Fighting Fire with, well... Fire – A ‘Little Inferno’ Review


 By Owen Jones (Indie Game Pyromaniac) 

I’ve literally just finished playing Little Inferno, and I can confidently say it’s among the stupidest and strangest games I’ve played, and that’s by no means a bad thing. Little Inferno is, as the title suggests, a game about burning things, so if you don’t particularly fancy defacing property or getting in trouble with the law then Little Inferno is a great way to satisfy the pyromaniac within you. I have no idea who thought up this game or who thought it was a good idea, but I’m damn glad they did.

Here’s a wacky trailer for a wacky game:

The trailer doesn’t show any gameplay so I’ll try to briefly explain that now. Clicking and holding the mouse creates fire for you to burn things in your 'Little Inferno Entertainment Fireplace'. Items cost money and take time to deliver, but do not fear you gain money and stamps by burning things for reasons that are never fully explained, so you can buy more items to burn and receive them faster. There are also combinations for you to find, adding a puzzle element to the game. Though the gameplay gets very dull after two hours or so watching things burn was more fun than I expected, and managed to keep my interest for long enough to complete the game, though only just.
And that’s my primary criticism, the game gets very dull. It’s trying to tell us something about video games, micro transactions and so forth, and though this is interesting stuff it sacrifices a lot of the fun I originally got from Little Inferno. Having to wait for the items to be delivered before I could burn them was a pain, and though the stamps that speed the delivery up lessen the blow they weren’t enough, and as a result I spent many minutes waiting rather than playing.
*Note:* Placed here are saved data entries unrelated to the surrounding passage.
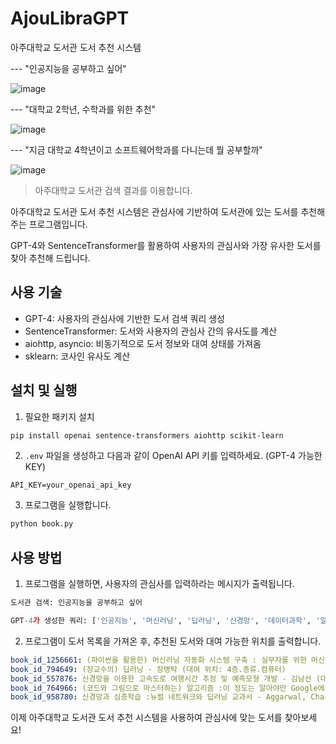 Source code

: # AjouLibraGPT

아주대학교 도서관 도서 추천 시스템

--- "인공지능을 공부하고 싶어"

![image](https://user-images.githubusercontent.com/2356749/235364713-63d2531e-77fd-4e56-9868-9ee94ae8bd18.png)

--- "대학교 2학년, 수학과를 위한 추천"

![image](https://user-images.githubusercontent.com/2356749/235365448-4411d5f3-d736-431e-b902-26cdf0d0fde6.png)

--- "지금 대학교 4학년이고 소프트웨어학과를 다니는데 뭘 공부할까"

![image](https://user-images.githubusercontent.com/2356749/235365378-1936ce8b-a69a-44b4-9e01-bc1b021a1b95.png)

> 아주대학교 도서관 검색 결과를 이용합니다.

아주대학교 도서관 도서 추천 시스템은 관심사에 기반하여 도서관에 있는 도서를 추천해 주는 프로그램입니다.

GPT-4와 SentenceTransformer를 활용하여 사용자의 관심사와 가장 유사한 도서를 찾아 추천해 드립니다.

## 사용 기술

- GPT-4: 사용자의 관심사에 기반한 도서 검색 쿼리 생성
- SentenceTransformer: 도서와 사용자의 관심사 간의 유사도를 계산
- aiohttp, asyncio: 비동기적으로 도서 정보와 대여 상태를 가져옴
- sklearn: 코사인 유사도 계산

## 설치 및 실행

1. 필요한 패키지 설치
```bash
pip install openai sentence-transformers aiohttp scikit-learn
```

2. `.env` 파일을 생성하고 다음과 같이 OpenAI API 키를 입력하세요. (GPT-4 가능한 KEY)
```
API_KEY=your_openai_api_key
```

3. 프로그램을 실행합니다.
```bash
python book.py
```

## 사용 방법

1. 프로그램을 실행하면, 사용자의 관심사를 입력하라는 메시지가 출력됩니다.
```python
도서관 검색: 인공지능을 공부하고 싶어

GPT-4가 생성한 쿼리: ['인공지능', '머신러닝', '딥러닝', '신경망', '데이터과학', '알고리즘', '텐서플로우', '파이토치']
```

2. 프로그램이 도서 목록을 가져온 후, 추천된 도서와 대여 가능한 위치를 출력합니다.
```yaml
book_id_1256661: (파이썬을 활용한) 머신러닝 자동화 시스템 구축 : 실무자를 위한 머신러닝 핵심 개념,모델 선택 및 하이퍼파라미터 튜닝, 최적화 기법 - Gil’s LAB (대여 위치: 4층.총류.컴퓨터)
book_id_794649: (장교수의) 딥러닝 - 장병탁 (대여 위치: 4층.총류.컴퓨터)
book_id_557876: 신경망을 이용한 고속도로 여행시간 추정 및 예측모형 개발 - 김남선 (대여 위치: 제1 보존서고)
book_id_764966: (코드와 그림으로 마스터하는) 알고리즘 :이 정도는 알아야만 Google에서 일할 수 있다! - 이상진 (대여 위치: 4층.총류.컴퓨터)
book_id_958780: 신경망과 심층학습 :뉴럴 네트워크와 딥러닝 교과서 - Aggarwal, Charu C (대여 위치: 4층.총류.컴퓨터)
```

이제 아주대학교 도서관 도서 추천 시스템을 사용하여 관심사에 맞는 도서를 찾아보세요! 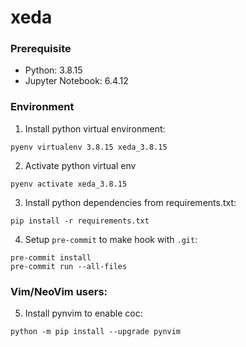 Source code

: # xeda

### Prerequisite

- Python: 3.8.15
- Jupyter Notebook: 6.4.12

### Environment

1. Install python virtual environment:

```shell
pyenv virtualenv 3.8.15 xeda_3.8.15
```

2. Activate python virtual env

```shell
pyenv activate xeda_3.8.15
```

3. Install python dependencies from requirements.txt:

```shell
pip install -r requirements.txt
```

4. Setup `pre-commit` to make hook with `.git`:

```shell
pre-commit install
pre-commit run --all-files
```

### Vim/NeoVim users:

5. Install pynvim to enable coc:

```shell
python -m pip install --upgrade pynvim
```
Prometheus stole fire from the Gods so that Man might burn miniature scarecrows
The game is surprisingly theme orientated. Consumerism plays a huge part in Little Inferno, as does its critique of Video Games and its effects, as I mentioned before. The plot is existent though not prominent until the end. As you burn things letters are delivered from your neighbour or the Weather Forecast reporting on how cold it is. The writing was often humorous; but never really laugh out loud funny, though it broke up the gameplay well.
The game takes an unexpected twist towards the end, becoming surprisingly charming and even heart warming (no pun intended). I don’t want to spoil it to you but the gameplay and even tone of the game changes completely, and in my opinion for the better.
Er, thanks... I guess
The ending is terrific; it’s just getting there that’s the problem. I appreciate what Tomorrow Corporation were trying to tell us, but there was just too much grinding and waiting to get any real joy after the first few catalogues of items.
And this is a great shame because watching things burn is a lot of fun. The fire animations are gorgeous and the developers have poured a lot of creativity into the items and how they burn. Perhaps with more stamps or shorter deliveries I might have appreciated all this a lot more, but as it was I was left merely smirking at the game’s gags.
And the themes are interesting, and I can't help but feel they could have found a way of discussing them without all the grinding. As it is I feel the sacrifices to the gameplay are too great a price to pay, which is strange because I often disagree in cases like this. I think, however, that the general premise of the game is enough to convey the portrayal of consumerism, and though the delivering of items expands on this it isn't necessary and is just too long to wait between burning things (which really is a lot of fun).
Why settle for a bike or a pirate when you can have both? Because it's a stupid idea? Yeah, good point.

As I’ve already mentioned, once you’ve burnt everything under (and including) the Sun the game takes a turn for the better, justifying completing the main section of the game.The combinations does add a layer of replayability, but I have no desire whatsoever in trying to find all 100 of them.
But does it justify buying the game? Certainly not at full price, currently just under £7 (around $11.50 or €8.50). Considering I got it in a Humble Bundle it felt more like a nice inclusion than a full purchase, and I’m not sure how I’d see the game if it were the other way round. Though that Bundle’s long gone if you can get it in another bundle or in a particularly good sale then it would definatly be worth buying, but not at full price. Don’t get me wrong, Little Inferno isn’t a bad game, just rendered dull and repetitive by a few unnecessary mechanics. There are defiantly some very good things in here, but these are unfortunately separated by these mechanics.

You can buy Little Inferno from Steam or directly from the developers, Tomorrow Corporation. It's also available for the Wii U or your tablet/phone (which might work better than on the computer).